With more and more operating systems dropping support for RSA keys at least with default settings I think it is time to move to ED25519 as new default for the key used by REX.
Smart Proxy plugin ansible does not need any adjustments
We need a migration path as the old key should be removed, the new key needs to be deployed, … - Is documentation enough for this?
Please add what I missed
Because he is code owner of REX @aruzicka, he is code owner of the puppet module @ekohl and he may be a good one to answer the question if documentation is enough @maximilian
Just changing the default would make new installations future-proof, will require support for both types at least for some releases and will make old installations fail to connect to current Fedora and Ubuntu installations if not adjusted and future EL installations (EL10+).
Doing a migration without deploying the key on all Hosts will break REX and so perhaps the only way to get the new key deployed. Supporting two keys (or multiple keys) to allow a smoother migration is something I am not sure if it is easy to add to the existing code without making it more complicate than we want.
So I have no idea what would be the best way and I admit I am a bit scared of breaking a production environment.
Does REX today support multiple keys? SSH is perfectly capable of using multiple keys and negotiate support. That can be used for upgrading to a stronger key, or just rotation. So the steps can be:
Create a new key (so there are 2 SSH keys on the Smart Proxy)
The latter might be hard to detect automatically and because you can lock yourself out, I would make the end user responsible but provide them tools to easily determine it.
For Puppet users we have a class that receives the keys via the ENC and since it’s out of band (not using SSH itself) you can always fix it:
Last time I checked on EL10 it didn’t reject rsa keys?
Definitely not something I’d call easy.
Yeah, same. I’d vote for changing the default and providing documentation on how people can switch their existing deployments on their own if they need to.
I suppose the problem is that there’s now just a single configuration setting:
We would need to change that into a list of key files.
I see that now we pass the option here:
I wonder why that is used and not the -i option, which may be repeated. So that could work.
Then you also need to modify it so the public key file becomes public keys and exposes that correctly to Foreman.
Feels to me not trivial, but also not impossible.
Having a supported way to rotate these secrets is IMHO a very nice thing to have and this could allow it to be used in-band, using pure REX. Or even maintain a legacy key for systems that don’t support the modern ED25519 keys.
DEFAULT cryptographic policy rejects TLS ciphers with RSA key exchange
TLS ciphers that use the RSA key exchange are no longer accepted in the DEFAULT system-wide cryptographic policy in RHEL 10. These ciphers do not provide perfect forward secrecy and are not considered as secure as ciphers that use other key exchanges, for example, the Elliptic-curve Diffie-Hellman (ECDH) key exchange.
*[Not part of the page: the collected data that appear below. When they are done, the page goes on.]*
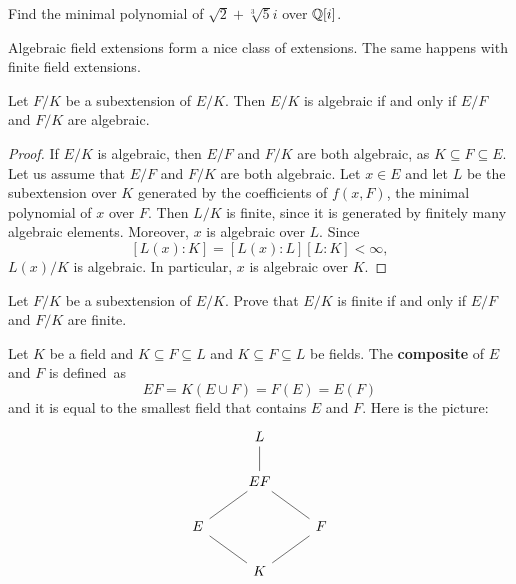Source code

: \begin{exercise}
    Find the minimal polynomial of $\sqrt{2}+\sqrt[3]{5}i$ over $\mathbb{Q}[i]$.
\end{exercise}

%
%
%
Algebraic field extensions form a nice class of extensions. The same happens
with finite field extensions. 

\begin{proposition}
	Let $F/K$ be a subextension of $E/K$. Then $E/K$ is algebraic 
	if and only if $E/F$ and $F/K$ are algebraic. 
\end{proposition}

\begin{proof}
    If $E/K$ is algebraic, then $E/F$ and $F/K$ are both algebraic, 
    as $K\subseteq F\subseteq E$. 
    Let us assume that $E/F$ and $F/K$ are both algebraic. Let $x\in E$ and 
    let $L$ be the subextension over $K$ generated by the coefficients of $f(x,F)$, 
    the minimal polynomial of $x$ over $F$. Then $L/K$ is finite, since it is generated
    by finitely many algebraic elements. Moreover, $x$ is algebraic over $L$. Since 
    \[
    [L(x):K]=[L(x):L][L:K]<\infty,
    \]
    $L(x)/K$ is algebraic. In particular, $x$ is algebraic over $K$. 
\end{proof}

\begin{exercise}
	Let $F/K$ be a subextension of $E/K$. Prove that $E/K$ is finite 
	if and only if $E/F$ and $F/K$ are finite. 
\end{exercise}

Let $K$ be a field and $K\subseteq 
F\subseteq L$ and $K\subseteq F\subseteq L$ be fields. The \textbf{composite}  
of $E$ and $F$ is defined~as 
\[
EF=K(E\cup F)=F(E)=E(F)
\]
and it is equal to the 
smallest field that contains $E$ and $F$. Here is the
picture:
\[\begin{tikzcd}
	& L \\
	& EF \\
	E && F \\
	& K
	\arrow[no head, from=1-2, to=2-2]
	\arrow[no head, from=2-2, to=3-1]
	\arrow[no head, from=2-2, to=3-3]
	\arrow[no head, from=3-1, to=4-2]
	\arrow[no head, from=4-2, to=3-3]
\end{tikzcd}\]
This change also reduces the exposure to side-channel attacks because the RSA key exchange uses PKCS #1 v1.5 encryption padding, which can cause vulnerability to timing side-channel attacks.
If you need the RSA key exchange for interoperability with legacy systems, you can re-enable it by using the LEGACY system-wide cryptographic policy or by applying a custom subpolicy.
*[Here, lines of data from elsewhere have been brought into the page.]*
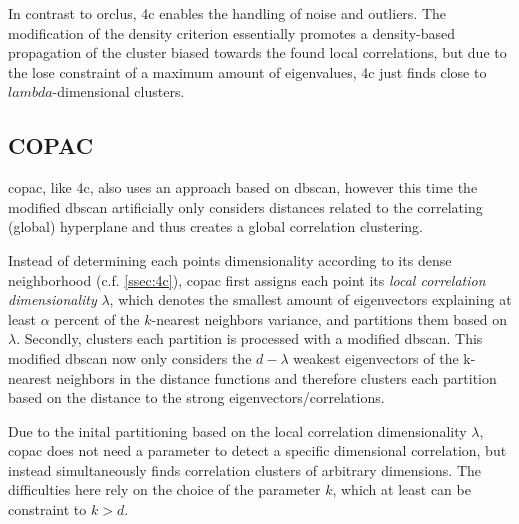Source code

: In contrast to \gls{orclus}, \gls{4c} enables the handling of noise and outliers. The modification of the density criterion essentially promotes a density-based propagation of the cluster biased towards the found local correlations, but due to the lose constraint of a maximum amount of eigenvalues, \gls{4c} just finds close to $lambda$-dimensional clusters.

\subsection{COPAC}
\gls{copac}, like \gls{4c}, also uses an approach based on \acrshort{dbscan}, however this time the modified \acrshort{dbscan} artificially only considers distances related to the correlating (global) hyperplane and thus creates a global correlation clustering. 

Instead of determining each points dimensionality according to its dense neighborhood (c.f. \autoref{ssec:4c}), \gls{copac} first assigns each point its \textit{local correlation dimensionality} $\lambda$, which denotes the smallest amount of eigenvectors explaining at least $\alpha$ percent of the $k$-nearest neighbors variance, and partitions them based on $\lambda$. Secondly, clusters each partition is processed with a modified \acrshort{dbscan}. This modified \acrshort{dbscan} now only considers the $d-\lambda$ weakest eigenvectors of the k-nearest neighbors in the distance functions and therefore clusters each partition based on the distance to the strong eigenvectors/correlations.

Due to the inital partitioning based on the local correlation dimensionality $\lambda$, \gls{copac} does not need a parameter to detect a specific dimensional correlation, but instead simultaneously finds correlation clusters of arbitrary dimensions. The difficulties here rely on the choice of the parameter $k$, which at least can be constraint to $k>d$.
\\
Can be I misunderstand it, but if it is not EL10 other operating systems already do. I switched my personal key to ed25519 since Fedora dropped default support for rsa. And I was quite happy as we enforce it already on our cloud and I had also some customers where it is enforced.
There are some additional things we’d have to figure out. For example right now the key can be passphrase protected. Either we’d have to require that all the keys are unprotected or use the same passphrase or figure out a way how one could pass in multiple passphrases. Still, not impossible, but it would sprawl a bit
Isn’t that talking only about using rsa for key exchange, which isn’t really related to using rsa keypairs?
Ok, than it is not like we get in trouble with EL10, but I have the feeling it is still a good discussion we started here.
And yes, could have easily been the case it was only rsa with not enough bits. Looking at the puppet module we generate the key for REX with system defaults, so could this also be the case here when a system is quite old, updated and never rebuild? Then a renewal and key migration makes sense even if it would not be rsa to ed25519.
If FIPS mode is enforced on Red Hat 9, ed25519 keys is not supported. Been forced to use ecdsa keys on all “FIPS servers” I have. Hopefully FIPS will support ed25519 in the future.
Note that the Ed25519 algorithm is not FIPS-140-compliant, and OpenSSH does not work with Ed25519 keys in FIPS mode.